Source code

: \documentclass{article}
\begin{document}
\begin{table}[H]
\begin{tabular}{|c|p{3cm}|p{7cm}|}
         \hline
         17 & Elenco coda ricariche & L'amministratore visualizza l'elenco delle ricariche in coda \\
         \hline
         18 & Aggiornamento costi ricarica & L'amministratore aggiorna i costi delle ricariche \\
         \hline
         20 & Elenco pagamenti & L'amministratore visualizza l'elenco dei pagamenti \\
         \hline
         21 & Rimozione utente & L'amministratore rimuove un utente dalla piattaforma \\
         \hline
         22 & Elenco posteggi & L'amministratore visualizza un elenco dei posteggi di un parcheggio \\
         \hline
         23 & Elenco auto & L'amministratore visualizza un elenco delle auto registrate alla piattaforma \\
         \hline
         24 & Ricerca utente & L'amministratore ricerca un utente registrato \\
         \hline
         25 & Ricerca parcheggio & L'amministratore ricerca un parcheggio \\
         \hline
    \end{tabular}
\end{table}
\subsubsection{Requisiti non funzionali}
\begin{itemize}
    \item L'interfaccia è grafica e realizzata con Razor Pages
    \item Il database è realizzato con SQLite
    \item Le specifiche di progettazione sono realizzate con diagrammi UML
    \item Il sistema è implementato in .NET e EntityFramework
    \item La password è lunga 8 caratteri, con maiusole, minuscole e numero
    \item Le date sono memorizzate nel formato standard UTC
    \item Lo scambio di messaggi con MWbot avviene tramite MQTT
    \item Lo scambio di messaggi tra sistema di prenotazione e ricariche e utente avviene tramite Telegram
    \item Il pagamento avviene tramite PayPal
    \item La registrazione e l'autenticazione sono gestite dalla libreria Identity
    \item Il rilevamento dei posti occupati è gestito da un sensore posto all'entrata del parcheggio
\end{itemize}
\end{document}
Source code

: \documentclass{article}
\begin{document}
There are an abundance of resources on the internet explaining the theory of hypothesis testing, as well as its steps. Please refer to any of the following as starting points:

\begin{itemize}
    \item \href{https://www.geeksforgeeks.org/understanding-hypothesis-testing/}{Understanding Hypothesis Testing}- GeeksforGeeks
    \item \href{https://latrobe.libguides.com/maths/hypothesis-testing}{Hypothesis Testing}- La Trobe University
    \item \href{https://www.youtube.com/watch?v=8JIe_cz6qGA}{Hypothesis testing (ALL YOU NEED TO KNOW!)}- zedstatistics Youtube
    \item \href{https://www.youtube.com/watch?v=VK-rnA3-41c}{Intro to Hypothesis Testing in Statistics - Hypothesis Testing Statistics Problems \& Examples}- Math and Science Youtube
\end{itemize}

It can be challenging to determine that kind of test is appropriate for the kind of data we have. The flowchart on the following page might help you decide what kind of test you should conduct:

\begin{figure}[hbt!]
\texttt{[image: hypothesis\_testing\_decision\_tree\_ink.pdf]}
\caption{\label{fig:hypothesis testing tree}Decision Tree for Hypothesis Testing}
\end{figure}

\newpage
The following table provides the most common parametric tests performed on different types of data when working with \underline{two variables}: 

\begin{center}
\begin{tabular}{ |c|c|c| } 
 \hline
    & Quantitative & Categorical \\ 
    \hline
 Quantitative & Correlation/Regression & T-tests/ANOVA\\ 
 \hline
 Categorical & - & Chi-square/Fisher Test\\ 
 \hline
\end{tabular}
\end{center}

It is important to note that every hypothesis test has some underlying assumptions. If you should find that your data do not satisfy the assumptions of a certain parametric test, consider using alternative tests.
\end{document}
□ □ □ □
### TASK
The lines to return are those in the records above that hold the word "messaggi".

### FINISHED EXERCISE
    \item Lo scambio di messaggi con MWbot avviene tramite MQTT
    \item Lo scambio di messaggi tra sistema di prenotazione e ricariche e utente avviene tramite Telegram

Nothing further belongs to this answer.